Künzelsau-Ingelfingen

Hohenloher SPD-Mandat im Bundestag möglich

Veröffentlicht am 31.08.2009 in Bundespolitik

Annette Sawade beim Wahlkampfauftakt

Die meisten Plakate sind draußen an den Straßen aufgestellt und die Sozialdemokraten und weitere Interessierte hören drinnen im vollen Saal der Krone in Enslingen/Untermünkheim der kämpferischen Rede der Bundestagskandidatin zum Wahlkampfauftakt zu.
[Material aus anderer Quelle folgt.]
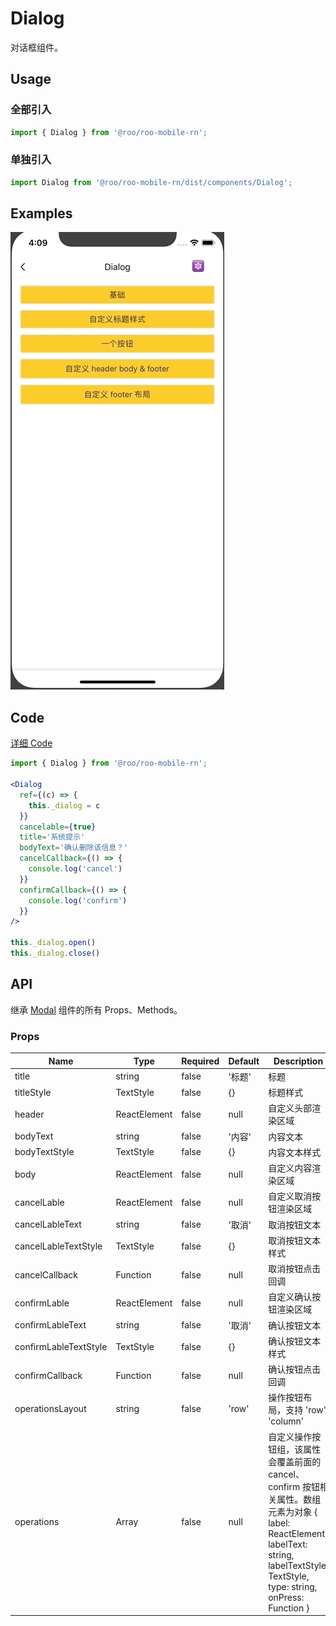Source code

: # Dialog
对话框组件。

## Usage

### 全部引入
```js
import { Dialog } from '@roo/roo-mobile-rn';
```

### 单独引入
```js
import Dialog from '@roo/roo-mobile-rn/dist/components/Dialog';
```

## Examples

![image](../images/Dialog/1.gif)

## Code
[详细 Code](../../examples/Dialog/index.tsx)

```jsx
import { Dialog } from '@roo/roo-mobile-rn';

<Dialog
  ref={(c) => {
    this._dialog = c
  }}
  cancelable={true}
  title='系统提示'
  bodyText='确认删除该信息？'
  cancelCallback={() => {
    console.log('cancel')
  }}
  confirmCallback={() => {
    console.log('confirm')
  }}
/>

this._dialog.open()
this._dialog.close()
```

## API

继承 [Modal](./Modal.md) 组件的所有 Props、Methods。

### Props

| Name | Type | Required | Default | Description |
| ---- | ---- | ---- | ---- | ---- |
| title | string | false | '标题' | 标题 |
| titleStyle | TextStyle | false | {} | 标题样式 |
| header | ReactElement | false | null | 自定义头部渲染区域 |
| bodyText | string | false | '内容' | 内容文本 |
| bodyTextStyle | TextStyle | false | {} | 内容文本样式 |
| body | ReactElement | false | null | 自定义内容渲染区域 |
| cancelLable | ReactElement | false | null | 自定义取消按钮渲染区域 |
| cancelLableText | string | false | '取消' | 取消按钮文本 |
| cancelLableTextStyle | TextStyle | false | {} | 取消按钮文本样式 |
| cancelCallback | Function | false | null | 取消按钮点击回调 |
| confirmLable | ReactElement | false | null | 自定义确认按钮渲染区域 |
| confirmLableText | string | false | '取消' | 确认按钮文本 |
| confirmLableTextStyle | TextStyle | false | {} | 确认按钮文本样式 |
| confirmCallback | Function | false | null | 确认按钮点击回调 |
| operationsLayout | string | false | 'row' | 操作按钮布局，支持 'row' 'column' |
| operations | Array | false | null | 自定义操作按钮组，该属性会覆盖前面的 cancel、confirm 按钮相关属性。数组元素为对象 { label: ReactElement, labelText: string, labelTextStyle: TextStyle, type: string, onPress: Function } |
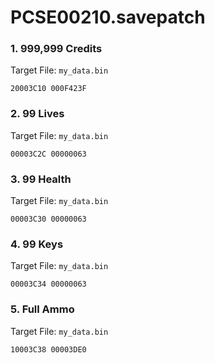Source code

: # PCSE00210.savepatch

### 1. 999,999 Credits

Target File: `my_data.bin`

```
20003C10 000F423F
```

### 2. 99 Lives

Target File: `my_data.bin`

```
00003C2C 00000063
```

### 3. 99 Health

Target File: `my_data.bin`

```
00003C30 00000063
```

### 4. 99 Keys

Target File: `my_data.bin`

```
00003C34 00000063
```

### 5. Full Ammo

Target File: `my_data.bin`

```
10003C38 00003DE0
```

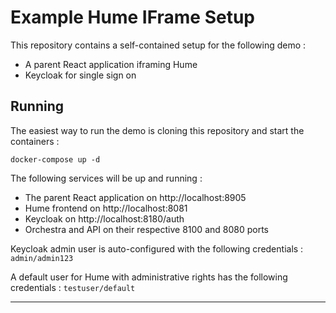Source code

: # Example Hume IFrame Setup

This repository contains a self-contained setup for the following demo : 

- A parent React application iframing Hume
- Keycloak for single sign on

## Running

The easiest way to run the demo is cloning this repository and start the containers : 

```
docker-compose up -d
```

The following services will be up and running : 

- The parent React application on http://localhost:8905
- Hume frontend on http://localhost:8081
- Keycloak on http://localhost:8180/auth
- Orchestra and API on their respective 8100 and 8080 ports


Keycloak admin user is auto-configured with the following credentials : `admin/admin123`

A default user for Hume with administrative rights has the following credentials : `testuser/default`

---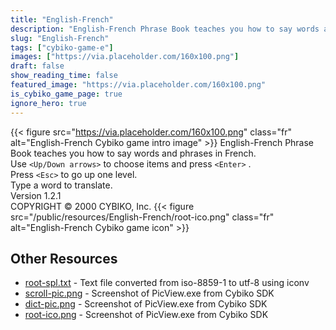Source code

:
 ```yaml
---
title: "English-French"
description: "English-French Phrase Book teaches you how to say words and phrases in French. Use `<Up/Down arrows>`  to choose items and press `<Enter>` . Press `<Esc>`  to go up one level. Type a word to translate. Version 1.2.1 COPYRIGHT © 2000 CYBIKO, Inc. "
slug: "English-French"
tags: ["cybiko-game-e"]
images: ["https://via.placeholder.com/160x100.png"]
draft: false
show_reading_time: false
featured_image: "https://via.placeholder.com/160x100.png"
is_cybiko_game_page: true
ignore_hero: true
---
```

{{< figure src="https://via.placeholder.com/160x100.png" class="fr" alt="English-French Cybiko game intro image" >}}
English-French Phrase Book teaches you how to say words and phrases in French. \
Use `<Up/Down arrows>`  to choose items and press `<Enter>` . \
Press `<Esc>`  to go up one level. \
Type a word to translate. \
Version 1.2.1 \
COPYRIGHT © 2000 CYBIKO, Inc. {{< figure src="/public/resources/English-French/root-ico.png" class="fr" alt="English-French Cybiko game icon" >}}

## Other Resources
* [root-spl.txt](/public/resources/English-French/root-spl.txt) - Text file converted from iso-8859-1 to utf-8 using iconv
* [scroll-pic.png](/public/resources/English-French/scroll-pic.png) - Screenshot of PicView.exe from Cybiko SDK
* [dict-pic.png](/public/resources/English-French/dict-pic.png) - Screenshot of PicView.exe from Cybiko SDK
* [root-ico.png](/public/resources/English-French/root-ico.png) - Screenshot of PicView.exe from Cybiko SDK
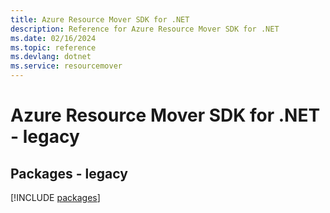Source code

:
 ```yaml
---
title: Azure Resource Mover SDK for .NET
description: Reference for Azure Resource Mover SDK for .NET
ms.date: 02/16/2024
ms.topic: reference
ms.devlang: dotnet
ms.service: resourcemover
---
```

# Azure Resource Mover SDK for .NET - legacy
## Packages - legacy
[!INCLUDE [packages](resource-mover-index.md)]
Sawade sieht den Auftakt als Boxenstopp: neue Energie tanken, Kurs halten, das Ziel vor Augen und Motivieren. Die Neuhallerin Sawade möchte, dass der Wahlkreis Schwäbisch Hall Hohenlohe wieder eine SPD-Stimme im Bundestag bekommt und damit für die Region eine gewichtige Rolle spielt. Dies haben ihr auch alle Gespräche gezeigt, die sie mit Bürgermeistern, mittelständischen Betrieben, sozialen Einrichtungen, Landwirten und Menschen an Infoständen bei ihren Besuchen „Sawade vor Ort“ geführt hat.

Seit einem Jahr ist Sawade rund 8000 km mit dem Auto und 2100 km mit dem Zug im Wahlkreis unterwegs. Sie hat 24 Bürgermeister und knapp 50 Betriebe und Einrichtungen besucht und unzählige Gespräche geführt. „Die breite Unterstützung der Hohenloher ist großartig, die Stimmung bei mir und der SPD gut und wir haben das feste Ziel vor Augen, wieder mehr Soziales in die Politik einzubringen“, so die SPD-Frau. Sie kämpft auch für eine hohe Wahlbeteiligung. „Die Menschen müssen wieder mehr zur Wahl gehen und am Besten SPD wählen“, so die unter dem Motto „seriös, sympathisch, sozialdemokratisch“ kämpfende Sawade und „Nur wer wählt, kann auch mitreden!“.

Sawade betonte, dass die Leistungen der SPD in der Regierung noch besser heraus gestellt werden müssen, denn es waren schließlich die SPD-Minister Steinmeier und Steinbrück die bei der Finanzkrise die Kohlen aus dem Feuer geholt haben. „Deshalb muss die SPD weiter in Regierungsverantwortung bleiben. Dafür kämpfe ich. Wir werden das schaffen. Da bin ich optimistisch.“, so Annette Sawade.